Section 5. Controller and Assistant Controllers. If a Controller is elected, the Controller shall, unless the Board of Managers otherwise specifies, be the chief accounting officer of the Company and be in charge of its books of account and accounting records, and of its accounting procedures. The Controller shall have such other duties and powers as may be designated from time to time by the Board of Managers, the Chair of the Board of Managers, the President or the Treasurer. Any Assistant Controller shall have such duties and powers as shall be designed from time to time by the Board of Managers, the Chair of the Board of Managers, the President, the Treasurer or the Controller.
Section 6. Secretary and Assistant Secretaries. The Secretary shall record all proceedings of the Members and the Board of Managers in a book or series of books to be kept therefor and shall file therein all actions by written consent of the Board of Managers. In the absence of the Secretary from any meeting, an Assistant Secretary, or if no Assistant Secretary is present, a temporary secretary chosen at the meeting, shall record the proceedings thereof. The Secretary shall keep or cause to be kept records, which shall contain the names and record addresses of all Members. The Secretary shall have such other duties and powers as may from time to time be designated by the Board of Managers, the Chair of the Board of Managers or the President. Any Assistant Secretaries shall have such duties and powers as shall be designated from time to time by the Board of Managers, the Chair of the Board of Managers, the President or the Secretary.
Section 7. Vacancies. If the office of any officer becomes vacant, any person or body empowered to elect or appoint that officer may choose a successor. Each such successor shall hold office for the unexpired term, and until his or her successor is chosen and qualified or in each case until he or she sooner dies, resigns, is removed or becomes disqualified.
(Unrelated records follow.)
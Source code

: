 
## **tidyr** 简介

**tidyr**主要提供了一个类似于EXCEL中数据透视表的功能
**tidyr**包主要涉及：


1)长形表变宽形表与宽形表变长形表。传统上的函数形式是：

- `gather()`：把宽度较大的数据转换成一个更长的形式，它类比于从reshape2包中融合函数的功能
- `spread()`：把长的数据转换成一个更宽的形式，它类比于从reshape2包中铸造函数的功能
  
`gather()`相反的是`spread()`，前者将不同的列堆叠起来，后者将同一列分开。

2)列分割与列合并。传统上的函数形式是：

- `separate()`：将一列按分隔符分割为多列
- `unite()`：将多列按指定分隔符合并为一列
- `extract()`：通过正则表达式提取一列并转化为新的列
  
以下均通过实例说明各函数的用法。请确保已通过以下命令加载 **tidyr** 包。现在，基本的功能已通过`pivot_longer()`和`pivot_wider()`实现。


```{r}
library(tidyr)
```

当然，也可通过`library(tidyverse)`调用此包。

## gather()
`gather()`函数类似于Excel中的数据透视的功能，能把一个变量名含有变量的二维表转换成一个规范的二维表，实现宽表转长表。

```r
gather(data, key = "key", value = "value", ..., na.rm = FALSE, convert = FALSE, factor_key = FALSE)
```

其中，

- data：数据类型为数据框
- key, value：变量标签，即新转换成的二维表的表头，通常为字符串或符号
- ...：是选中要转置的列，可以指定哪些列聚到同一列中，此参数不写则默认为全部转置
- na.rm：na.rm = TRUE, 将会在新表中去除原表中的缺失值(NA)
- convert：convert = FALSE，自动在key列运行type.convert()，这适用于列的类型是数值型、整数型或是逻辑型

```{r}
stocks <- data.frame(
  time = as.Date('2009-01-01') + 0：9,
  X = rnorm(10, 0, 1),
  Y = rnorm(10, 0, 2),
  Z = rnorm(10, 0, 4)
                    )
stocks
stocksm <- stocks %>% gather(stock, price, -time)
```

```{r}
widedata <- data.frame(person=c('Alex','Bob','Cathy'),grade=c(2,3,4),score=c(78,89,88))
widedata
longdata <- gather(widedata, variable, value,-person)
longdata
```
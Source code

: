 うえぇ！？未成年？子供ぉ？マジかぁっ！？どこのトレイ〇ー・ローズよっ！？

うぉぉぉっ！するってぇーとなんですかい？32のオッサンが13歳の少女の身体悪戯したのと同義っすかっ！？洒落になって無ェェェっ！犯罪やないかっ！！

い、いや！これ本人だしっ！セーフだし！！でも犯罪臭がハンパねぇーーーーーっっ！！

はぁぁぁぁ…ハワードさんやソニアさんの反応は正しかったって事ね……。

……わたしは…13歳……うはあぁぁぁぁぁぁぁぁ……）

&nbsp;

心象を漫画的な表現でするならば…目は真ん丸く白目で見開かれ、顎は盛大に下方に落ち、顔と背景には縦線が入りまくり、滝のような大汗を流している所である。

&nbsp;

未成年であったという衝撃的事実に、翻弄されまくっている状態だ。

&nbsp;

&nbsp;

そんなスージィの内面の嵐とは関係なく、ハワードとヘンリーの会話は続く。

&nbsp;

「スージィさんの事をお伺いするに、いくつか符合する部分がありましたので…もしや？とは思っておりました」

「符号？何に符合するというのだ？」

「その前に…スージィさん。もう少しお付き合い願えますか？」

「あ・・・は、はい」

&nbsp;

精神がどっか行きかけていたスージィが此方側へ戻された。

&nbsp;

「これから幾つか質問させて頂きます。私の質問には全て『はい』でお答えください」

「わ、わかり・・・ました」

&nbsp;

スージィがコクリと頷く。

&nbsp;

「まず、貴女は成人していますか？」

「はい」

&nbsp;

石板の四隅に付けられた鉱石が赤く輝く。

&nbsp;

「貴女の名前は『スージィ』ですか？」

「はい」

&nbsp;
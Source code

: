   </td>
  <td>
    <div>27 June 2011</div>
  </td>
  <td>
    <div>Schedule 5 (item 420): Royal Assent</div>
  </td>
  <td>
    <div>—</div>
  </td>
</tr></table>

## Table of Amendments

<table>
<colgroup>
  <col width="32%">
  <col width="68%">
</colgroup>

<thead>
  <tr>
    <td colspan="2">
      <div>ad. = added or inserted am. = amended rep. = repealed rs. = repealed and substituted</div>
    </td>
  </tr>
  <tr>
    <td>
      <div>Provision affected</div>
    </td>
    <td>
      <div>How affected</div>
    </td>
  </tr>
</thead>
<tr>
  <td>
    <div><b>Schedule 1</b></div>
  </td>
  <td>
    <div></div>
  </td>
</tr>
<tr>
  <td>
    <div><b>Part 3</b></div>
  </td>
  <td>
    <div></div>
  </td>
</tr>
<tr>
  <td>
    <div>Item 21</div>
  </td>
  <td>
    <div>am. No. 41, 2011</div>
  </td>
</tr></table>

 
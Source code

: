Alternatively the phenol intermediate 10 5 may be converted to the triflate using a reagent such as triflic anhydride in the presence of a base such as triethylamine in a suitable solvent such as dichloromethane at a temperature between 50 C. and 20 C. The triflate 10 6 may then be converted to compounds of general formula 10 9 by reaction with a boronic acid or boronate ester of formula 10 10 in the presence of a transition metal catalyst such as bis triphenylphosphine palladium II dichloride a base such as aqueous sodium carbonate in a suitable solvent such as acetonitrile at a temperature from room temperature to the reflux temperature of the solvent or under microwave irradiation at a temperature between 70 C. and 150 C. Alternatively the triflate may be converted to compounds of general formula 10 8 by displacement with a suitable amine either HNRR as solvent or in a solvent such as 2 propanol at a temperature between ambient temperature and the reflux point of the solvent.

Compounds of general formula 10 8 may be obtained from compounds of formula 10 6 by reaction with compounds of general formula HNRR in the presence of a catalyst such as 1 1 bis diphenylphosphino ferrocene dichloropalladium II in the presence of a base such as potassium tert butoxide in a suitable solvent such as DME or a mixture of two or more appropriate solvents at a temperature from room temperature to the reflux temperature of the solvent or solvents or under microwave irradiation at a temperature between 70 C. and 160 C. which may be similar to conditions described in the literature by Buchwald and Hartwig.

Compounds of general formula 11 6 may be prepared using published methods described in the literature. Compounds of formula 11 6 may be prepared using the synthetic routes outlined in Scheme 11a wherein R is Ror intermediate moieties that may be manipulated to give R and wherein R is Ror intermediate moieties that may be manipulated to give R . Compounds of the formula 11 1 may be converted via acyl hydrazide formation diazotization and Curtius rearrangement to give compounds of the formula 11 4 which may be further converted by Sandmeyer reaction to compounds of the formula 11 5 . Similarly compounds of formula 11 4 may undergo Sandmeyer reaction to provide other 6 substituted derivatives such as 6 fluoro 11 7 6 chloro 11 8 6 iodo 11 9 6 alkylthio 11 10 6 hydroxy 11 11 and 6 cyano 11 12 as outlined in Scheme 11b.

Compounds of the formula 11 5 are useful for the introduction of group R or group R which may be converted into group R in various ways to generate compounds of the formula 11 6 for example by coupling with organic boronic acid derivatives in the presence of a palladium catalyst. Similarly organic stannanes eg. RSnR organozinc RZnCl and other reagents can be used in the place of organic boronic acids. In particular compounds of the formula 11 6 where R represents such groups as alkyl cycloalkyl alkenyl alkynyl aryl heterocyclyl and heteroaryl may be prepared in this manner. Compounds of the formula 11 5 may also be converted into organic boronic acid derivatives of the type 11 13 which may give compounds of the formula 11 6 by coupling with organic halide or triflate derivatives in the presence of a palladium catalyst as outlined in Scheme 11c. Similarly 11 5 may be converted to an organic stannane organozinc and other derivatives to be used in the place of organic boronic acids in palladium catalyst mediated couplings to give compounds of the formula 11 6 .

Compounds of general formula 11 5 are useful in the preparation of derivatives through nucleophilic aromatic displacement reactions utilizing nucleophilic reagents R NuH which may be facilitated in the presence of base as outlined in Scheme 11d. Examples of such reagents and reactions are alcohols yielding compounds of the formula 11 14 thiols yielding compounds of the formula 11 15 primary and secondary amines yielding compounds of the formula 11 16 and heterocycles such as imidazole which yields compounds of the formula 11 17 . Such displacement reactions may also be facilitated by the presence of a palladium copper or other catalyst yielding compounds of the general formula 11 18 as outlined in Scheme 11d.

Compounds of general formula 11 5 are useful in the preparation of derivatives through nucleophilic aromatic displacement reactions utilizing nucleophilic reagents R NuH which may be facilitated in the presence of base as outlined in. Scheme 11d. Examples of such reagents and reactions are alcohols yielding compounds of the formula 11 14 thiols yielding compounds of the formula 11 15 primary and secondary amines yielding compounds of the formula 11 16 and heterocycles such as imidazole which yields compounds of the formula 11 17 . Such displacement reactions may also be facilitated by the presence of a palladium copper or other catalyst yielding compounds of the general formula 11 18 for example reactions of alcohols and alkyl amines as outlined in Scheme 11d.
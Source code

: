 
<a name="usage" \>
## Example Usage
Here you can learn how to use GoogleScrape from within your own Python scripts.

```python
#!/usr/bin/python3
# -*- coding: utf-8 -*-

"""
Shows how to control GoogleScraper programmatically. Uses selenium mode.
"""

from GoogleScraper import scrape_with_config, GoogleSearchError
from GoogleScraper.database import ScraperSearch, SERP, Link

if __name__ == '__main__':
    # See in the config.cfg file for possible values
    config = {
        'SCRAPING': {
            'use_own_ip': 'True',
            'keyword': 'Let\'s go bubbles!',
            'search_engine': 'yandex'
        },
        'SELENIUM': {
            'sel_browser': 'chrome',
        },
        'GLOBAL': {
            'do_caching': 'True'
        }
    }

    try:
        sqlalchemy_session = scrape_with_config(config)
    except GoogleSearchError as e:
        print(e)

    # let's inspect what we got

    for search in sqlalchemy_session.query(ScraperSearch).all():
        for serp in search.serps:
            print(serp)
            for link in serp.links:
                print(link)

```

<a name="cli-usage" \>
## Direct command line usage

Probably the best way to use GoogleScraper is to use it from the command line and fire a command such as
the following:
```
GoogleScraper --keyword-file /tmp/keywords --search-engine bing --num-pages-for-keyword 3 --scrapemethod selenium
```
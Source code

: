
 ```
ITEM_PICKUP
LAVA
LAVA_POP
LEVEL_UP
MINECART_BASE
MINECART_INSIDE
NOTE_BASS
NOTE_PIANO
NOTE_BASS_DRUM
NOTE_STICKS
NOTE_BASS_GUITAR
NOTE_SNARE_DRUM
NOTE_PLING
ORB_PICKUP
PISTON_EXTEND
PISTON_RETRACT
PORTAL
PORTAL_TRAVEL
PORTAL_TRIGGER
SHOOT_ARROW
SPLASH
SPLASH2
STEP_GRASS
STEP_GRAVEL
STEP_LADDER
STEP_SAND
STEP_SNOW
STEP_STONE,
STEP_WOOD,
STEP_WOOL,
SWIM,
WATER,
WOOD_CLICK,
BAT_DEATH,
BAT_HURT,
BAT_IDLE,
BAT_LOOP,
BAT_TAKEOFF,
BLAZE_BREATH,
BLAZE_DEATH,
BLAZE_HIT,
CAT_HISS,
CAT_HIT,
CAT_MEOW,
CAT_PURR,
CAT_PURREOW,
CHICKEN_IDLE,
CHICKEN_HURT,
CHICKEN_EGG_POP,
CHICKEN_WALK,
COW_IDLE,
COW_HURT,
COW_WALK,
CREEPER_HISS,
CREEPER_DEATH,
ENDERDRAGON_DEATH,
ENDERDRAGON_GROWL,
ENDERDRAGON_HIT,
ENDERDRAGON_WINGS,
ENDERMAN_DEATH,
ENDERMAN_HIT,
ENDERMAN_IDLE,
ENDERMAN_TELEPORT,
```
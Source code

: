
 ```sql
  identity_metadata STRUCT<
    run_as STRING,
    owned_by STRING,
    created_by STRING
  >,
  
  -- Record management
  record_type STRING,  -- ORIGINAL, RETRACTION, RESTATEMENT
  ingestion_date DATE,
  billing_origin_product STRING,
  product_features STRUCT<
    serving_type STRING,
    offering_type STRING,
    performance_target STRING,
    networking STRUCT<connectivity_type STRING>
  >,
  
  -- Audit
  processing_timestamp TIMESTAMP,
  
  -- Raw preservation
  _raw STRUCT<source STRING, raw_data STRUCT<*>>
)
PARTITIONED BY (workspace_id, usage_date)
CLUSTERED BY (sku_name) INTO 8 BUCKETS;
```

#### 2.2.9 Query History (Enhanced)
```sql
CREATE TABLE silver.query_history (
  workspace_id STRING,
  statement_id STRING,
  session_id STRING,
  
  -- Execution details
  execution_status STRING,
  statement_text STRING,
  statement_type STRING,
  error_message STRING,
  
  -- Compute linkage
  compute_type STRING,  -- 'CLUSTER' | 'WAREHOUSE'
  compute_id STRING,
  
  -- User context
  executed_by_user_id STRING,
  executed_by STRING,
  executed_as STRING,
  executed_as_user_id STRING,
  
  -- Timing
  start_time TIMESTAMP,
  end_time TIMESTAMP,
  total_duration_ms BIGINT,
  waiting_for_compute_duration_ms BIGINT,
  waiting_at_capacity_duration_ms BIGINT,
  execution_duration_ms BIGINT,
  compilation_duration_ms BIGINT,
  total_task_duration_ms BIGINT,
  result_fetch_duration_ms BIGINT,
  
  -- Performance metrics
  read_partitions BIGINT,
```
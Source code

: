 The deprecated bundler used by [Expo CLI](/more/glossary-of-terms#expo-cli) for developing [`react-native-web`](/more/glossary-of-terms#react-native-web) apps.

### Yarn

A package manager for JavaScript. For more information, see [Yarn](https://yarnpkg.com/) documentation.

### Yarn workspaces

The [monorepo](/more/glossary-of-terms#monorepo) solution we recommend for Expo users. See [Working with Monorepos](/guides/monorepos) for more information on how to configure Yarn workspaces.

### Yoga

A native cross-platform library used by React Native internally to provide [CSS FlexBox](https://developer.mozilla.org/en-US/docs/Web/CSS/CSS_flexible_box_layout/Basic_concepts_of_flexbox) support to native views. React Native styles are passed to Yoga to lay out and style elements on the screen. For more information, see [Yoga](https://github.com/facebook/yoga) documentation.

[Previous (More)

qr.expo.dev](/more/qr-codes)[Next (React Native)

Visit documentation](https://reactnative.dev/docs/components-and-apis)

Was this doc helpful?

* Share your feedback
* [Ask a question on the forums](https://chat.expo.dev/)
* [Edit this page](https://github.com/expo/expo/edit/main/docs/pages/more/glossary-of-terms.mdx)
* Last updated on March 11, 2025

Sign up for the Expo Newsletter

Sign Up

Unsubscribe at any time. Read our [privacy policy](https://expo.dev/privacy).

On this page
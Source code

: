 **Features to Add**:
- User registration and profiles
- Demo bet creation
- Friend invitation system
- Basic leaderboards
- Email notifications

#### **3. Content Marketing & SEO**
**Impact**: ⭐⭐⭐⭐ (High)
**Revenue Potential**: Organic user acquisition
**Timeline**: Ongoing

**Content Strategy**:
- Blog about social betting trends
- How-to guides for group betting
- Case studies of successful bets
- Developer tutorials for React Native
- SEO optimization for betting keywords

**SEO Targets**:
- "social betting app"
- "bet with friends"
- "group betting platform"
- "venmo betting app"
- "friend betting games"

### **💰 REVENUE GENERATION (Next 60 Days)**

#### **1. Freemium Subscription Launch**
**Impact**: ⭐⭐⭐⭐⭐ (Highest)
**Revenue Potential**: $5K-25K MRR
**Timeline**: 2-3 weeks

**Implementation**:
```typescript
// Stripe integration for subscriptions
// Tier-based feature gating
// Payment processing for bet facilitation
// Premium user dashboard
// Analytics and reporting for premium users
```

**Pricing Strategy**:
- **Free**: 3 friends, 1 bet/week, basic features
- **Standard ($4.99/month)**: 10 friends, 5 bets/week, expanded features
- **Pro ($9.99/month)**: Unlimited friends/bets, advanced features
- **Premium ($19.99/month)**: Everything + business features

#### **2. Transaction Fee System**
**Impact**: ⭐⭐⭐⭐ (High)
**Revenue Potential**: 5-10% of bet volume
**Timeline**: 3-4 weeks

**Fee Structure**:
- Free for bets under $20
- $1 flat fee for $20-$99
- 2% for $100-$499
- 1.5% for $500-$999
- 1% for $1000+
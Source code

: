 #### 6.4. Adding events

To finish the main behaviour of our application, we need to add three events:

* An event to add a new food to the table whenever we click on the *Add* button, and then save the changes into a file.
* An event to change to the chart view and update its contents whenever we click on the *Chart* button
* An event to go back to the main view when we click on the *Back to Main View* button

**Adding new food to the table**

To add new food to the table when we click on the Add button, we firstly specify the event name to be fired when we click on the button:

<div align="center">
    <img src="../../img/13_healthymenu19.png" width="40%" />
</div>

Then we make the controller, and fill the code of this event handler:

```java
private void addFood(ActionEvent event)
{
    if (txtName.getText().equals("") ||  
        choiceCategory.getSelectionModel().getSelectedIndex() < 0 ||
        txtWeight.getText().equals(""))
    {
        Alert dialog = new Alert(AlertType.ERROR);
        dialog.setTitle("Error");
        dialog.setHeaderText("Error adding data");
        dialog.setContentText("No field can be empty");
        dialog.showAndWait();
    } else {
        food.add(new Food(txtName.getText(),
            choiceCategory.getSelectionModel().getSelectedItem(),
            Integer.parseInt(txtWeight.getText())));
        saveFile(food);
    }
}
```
Section 8. Resignation and Removal. The Board of Managers may at any time remove any officer either with or without cause. The Board of Managers may at any time terminate or modify the authority of any agent. Any officer may resign at any time by delivering his or her resignation in writing to the Chair of the Board of Managers, the President or the Secretary or to a meeting of the Board of Managers. Such resignation shall be effective upon receipt unless specified to be effective at some other time, and without in either case the necessity of its being accepted unless the resignation shall so state.